Data provided -
--------
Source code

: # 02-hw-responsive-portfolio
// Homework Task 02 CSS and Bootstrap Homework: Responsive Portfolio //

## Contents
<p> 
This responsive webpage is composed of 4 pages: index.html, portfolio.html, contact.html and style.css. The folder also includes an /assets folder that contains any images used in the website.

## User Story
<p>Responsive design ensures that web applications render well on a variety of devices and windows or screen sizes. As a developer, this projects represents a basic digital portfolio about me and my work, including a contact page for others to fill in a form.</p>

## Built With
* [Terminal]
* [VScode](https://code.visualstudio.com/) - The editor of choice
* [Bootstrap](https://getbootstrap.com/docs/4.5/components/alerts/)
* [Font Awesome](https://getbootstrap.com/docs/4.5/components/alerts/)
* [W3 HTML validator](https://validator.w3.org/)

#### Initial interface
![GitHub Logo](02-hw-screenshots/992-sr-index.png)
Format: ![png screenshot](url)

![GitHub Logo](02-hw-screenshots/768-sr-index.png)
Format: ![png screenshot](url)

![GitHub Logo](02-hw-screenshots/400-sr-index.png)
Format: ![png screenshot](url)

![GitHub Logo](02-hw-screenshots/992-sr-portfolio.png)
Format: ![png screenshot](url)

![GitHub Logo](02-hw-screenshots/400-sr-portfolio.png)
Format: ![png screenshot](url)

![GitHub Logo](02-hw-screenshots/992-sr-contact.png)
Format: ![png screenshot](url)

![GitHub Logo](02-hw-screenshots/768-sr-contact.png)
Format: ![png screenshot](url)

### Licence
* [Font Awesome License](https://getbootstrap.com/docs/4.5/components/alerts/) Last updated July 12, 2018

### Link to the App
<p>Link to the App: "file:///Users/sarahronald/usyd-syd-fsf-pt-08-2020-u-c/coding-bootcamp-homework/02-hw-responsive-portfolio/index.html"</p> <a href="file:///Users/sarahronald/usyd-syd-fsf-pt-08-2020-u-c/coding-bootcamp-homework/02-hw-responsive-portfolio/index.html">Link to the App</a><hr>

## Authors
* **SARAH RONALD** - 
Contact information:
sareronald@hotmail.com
--------
Your assignment - An exact reproduction of all the entries above is required.

Task solution -
Source code

: # 02-hw-responsive-portfolio
// Homework Task 02 CSS and Bootstrap Homework: Responsive Portfolio //

## Contents
<p> 
This responsive webpage is composed of 4 pages: index.html, portfolio.html, contact.html and style.css. The folder also includes an /assets folder that contains any images used in the website.

## User Story
<p>Responsive design ensures that web applications render well on a variety of devices and windows or screen sizes. As a developer, this projects represents a basic digital portfolio about me and my work, including a contact page for others to fill in a form.</p>

## Built With
* [Terminal]
* [VScode](https://code.visualstudio.com/) - The editor of choice
* [Bootstrap](https://getbootstrap.com/docs/4.5/components/alerts/)
* [Font Awesome](https://getbootstrap.com/docs/4.5/components/alerts/)
* [W3 HTML validator](https://validator.w3.org/)

#### Initial interface
![GitHub Logo](02-hw-screenshots/992-sr-index.png)
Format: ![png screenshot](url)

![GitHub Logo](02-hw-screenshots/768-sr-index.png)
Format: ![png screenshot](url)

![GitHub Logo](02-hw-screenshots/400-sr-index.png)
Format: ![png screenshot](url)

![GitHub Logo](02-hw-screenshots/992-sr-portfolio.png)
Format: ![png screenshot](url)

![GitHub Logo](02-hw-screenshots/400-sr-portfolio.png)
Format: ![png screenshot](url)

![GitHub Logo](02-hw-screenshots/992-sr-contact.png)
Format: ![png screenshot](url)

![GitHub Logo](02-hw-screenshots/768-sr-contact.png)
Format: ![png screenshot](url)

### Licence
* [Font Awesome License](https://getbootstrap.com/docs/4.5/components/alerts/) Last updated July 12, 2018

### Link to the App
<p>Link to the App: "file:///Users/sarahronald/usyd-syd-fsf-pt-08-2020-u-c/coding-bootcamp-homework/02-hw-responsive-portfolio/index.html"</p> <a href="file:///Users/sarahronald/usyd-syd-fsf-pt-08-2020-u-c/coding-bootcamp-homework/02-hw-responsive-portfolio/index.html">Link to the App</a><hr>

## Authors
* **SARAH RONALD** - 
Contact information:
sareronald@hotmail.com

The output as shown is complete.